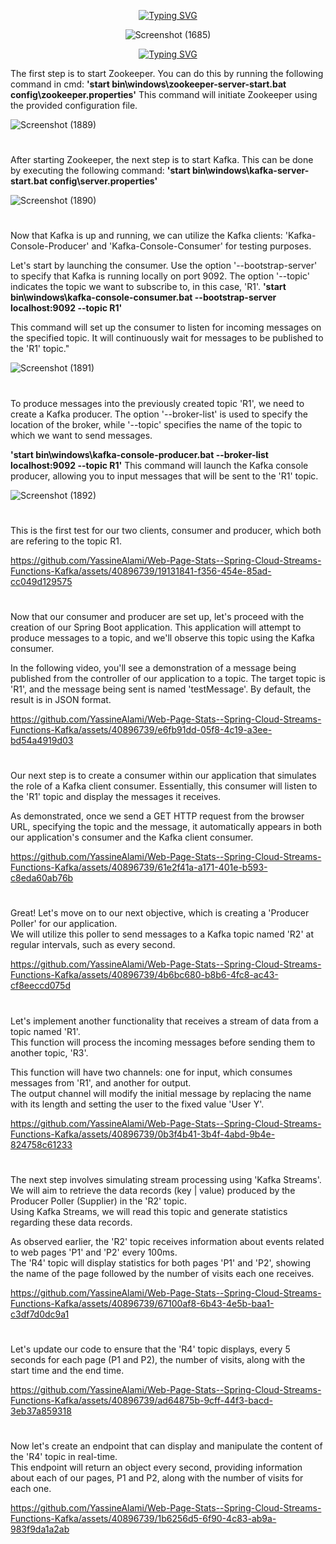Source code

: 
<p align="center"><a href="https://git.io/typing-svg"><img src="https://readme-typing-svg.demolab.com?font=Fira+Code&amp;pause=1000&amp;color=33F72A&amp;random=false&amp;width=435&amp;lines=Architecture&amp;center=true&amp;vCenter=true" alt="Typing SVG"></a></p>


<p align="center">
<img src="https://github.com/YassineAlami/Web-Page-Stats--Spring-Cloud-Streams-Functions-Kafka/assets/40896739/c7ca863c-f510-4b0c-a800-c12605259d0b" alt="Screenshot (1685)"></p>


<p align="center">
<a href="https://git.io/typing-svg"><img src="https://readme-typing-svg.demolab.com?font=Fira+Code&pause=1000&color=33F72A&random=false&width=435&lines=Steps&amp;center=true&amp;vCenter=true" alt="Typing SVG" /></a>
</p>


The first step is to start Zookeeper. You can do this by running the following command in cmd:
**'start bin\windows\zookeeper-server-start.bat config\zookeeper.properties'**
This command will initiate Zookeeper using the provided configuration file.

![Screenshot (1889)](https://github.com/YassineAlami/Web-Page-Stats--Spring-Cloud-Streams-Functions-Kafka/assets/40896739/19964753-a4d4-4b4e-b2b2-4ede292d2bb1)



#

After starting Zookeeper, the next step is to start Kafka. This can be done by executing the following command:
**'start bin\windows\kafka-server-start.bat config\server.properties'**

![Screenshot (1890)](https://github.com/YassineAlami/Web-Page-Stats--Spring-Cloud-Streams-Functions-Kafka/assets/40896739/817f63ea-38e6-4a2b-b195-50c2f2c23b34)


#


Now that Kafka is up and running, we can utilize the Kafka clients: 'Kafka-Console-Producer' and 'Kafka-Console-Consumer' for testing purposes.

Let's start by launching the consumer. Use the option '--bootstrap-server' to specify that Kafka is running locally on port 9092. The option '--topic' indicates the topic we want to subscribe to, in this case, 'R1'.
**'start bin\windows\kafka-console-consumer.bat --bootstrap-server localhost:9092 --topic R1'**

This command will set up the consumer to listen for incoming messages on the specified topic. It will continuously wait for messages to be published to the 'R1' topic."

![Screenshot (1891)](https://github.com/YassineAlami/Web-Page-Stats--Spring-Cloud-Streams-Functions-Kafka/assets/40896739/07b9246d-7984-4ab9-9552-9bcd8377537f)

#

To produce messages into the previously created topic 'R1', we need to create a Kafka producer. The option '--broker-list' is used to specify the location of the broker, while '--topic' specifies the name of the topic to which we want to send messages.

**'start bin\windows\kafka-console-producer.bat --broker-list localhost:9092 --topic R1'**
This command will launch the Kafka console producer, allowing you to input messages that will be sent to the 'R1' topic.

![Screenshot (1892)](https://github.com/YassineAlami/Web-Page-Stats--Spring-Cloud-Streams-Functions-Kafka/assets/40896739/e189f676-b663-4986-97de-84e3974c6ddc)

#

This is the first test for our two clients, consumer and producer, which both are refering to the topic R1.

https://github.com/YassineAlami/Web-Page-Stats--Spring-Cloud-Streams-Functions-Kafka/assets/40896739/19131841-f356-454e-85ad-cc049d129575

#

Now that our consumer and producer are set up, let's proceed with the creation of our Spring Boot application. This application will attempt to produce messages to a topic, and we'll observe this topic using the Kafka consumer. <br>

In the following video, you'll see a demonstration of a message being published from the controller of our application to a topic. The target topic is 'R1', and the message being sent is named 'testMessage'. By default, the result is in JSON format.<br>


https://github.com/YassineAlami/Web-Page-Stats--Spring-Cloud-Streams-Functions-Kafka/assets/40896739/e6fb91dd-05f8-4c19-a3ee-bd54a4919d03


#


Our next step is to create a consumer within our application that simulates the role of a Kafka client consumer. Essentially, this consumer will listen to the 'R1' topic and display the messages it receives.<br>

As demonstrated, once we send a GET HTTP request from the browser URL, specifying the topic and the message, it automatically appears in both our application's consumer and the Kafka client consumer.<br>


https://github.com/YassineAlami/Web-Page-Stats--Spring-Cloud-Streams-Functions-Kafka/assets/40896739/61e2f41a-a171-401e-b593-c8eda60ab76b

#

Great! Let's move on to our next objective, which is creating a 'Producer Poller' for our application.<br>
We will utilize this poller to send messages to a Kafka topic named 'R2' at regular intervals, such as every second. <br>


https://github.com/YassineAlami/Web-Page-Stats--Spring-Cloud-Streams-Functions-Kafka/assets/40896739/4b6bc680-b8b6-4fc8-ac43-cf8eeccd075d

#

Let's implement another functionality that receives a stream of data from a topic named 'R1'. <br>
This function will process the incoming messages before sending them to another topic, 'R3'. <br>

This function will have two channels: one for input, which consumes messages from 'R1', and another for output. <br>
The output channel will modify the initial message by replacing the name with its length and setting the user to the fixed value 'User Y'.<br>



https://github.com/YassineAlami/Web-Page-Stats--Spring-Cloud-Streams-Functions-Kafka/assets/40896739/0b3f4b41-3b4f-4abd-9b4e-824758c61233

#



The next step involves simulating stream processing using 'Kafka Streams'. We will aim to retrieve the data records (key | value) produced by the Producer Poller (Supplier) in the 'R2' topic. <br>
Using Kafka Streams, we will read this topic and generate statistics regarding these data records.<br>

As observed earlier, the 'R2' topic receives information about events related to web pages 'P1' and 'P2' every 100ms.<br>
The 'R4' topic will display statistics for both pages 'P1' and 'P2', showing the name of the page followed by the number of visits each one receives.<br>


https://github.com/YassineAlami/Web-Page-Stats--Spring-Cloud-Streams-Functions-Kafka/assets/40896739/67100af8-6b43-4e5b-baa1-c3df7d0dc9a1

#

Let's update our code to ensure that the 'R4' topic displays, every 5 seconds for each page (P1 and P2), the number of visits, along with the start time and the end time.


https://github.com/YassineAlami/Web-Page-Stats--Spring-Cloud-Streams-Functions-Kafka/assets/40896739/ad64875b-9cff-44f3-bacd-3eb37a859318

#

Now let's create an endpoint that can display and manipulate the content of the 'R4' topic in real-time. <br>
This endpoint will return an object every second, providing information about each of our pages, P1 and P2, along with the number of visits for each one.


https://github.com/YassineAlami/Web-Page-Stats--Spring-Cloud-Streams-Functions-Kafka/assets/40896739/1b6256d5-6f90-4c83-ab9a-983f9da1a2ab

━━━━━━━━━━━━━━━━

Above are the records; copy exactly the lines from the line with "As demonstrated, once" through the line with "We will utilize", both included.

As demonstrated, once we send a GET HTTP request from the browser URL, specifying the topic and the message, it automatically appears in both our application's consumer and the Kafka client consumer.<br>


https://github.com/YassineAlami/Web-Page-Stats--Spring-Cloud-Streams-Functions-Kafka/assets/40896739/61e2f41a-a171-401e-b593-c8eda60ab76b

#

Great! Let's move on to our next objective, which is creating a 'Producer Poller' for our application.<br>
We will utilize this poller to send messages to a Kafka topic named 'R2' at regular intervals, such as every second. <br>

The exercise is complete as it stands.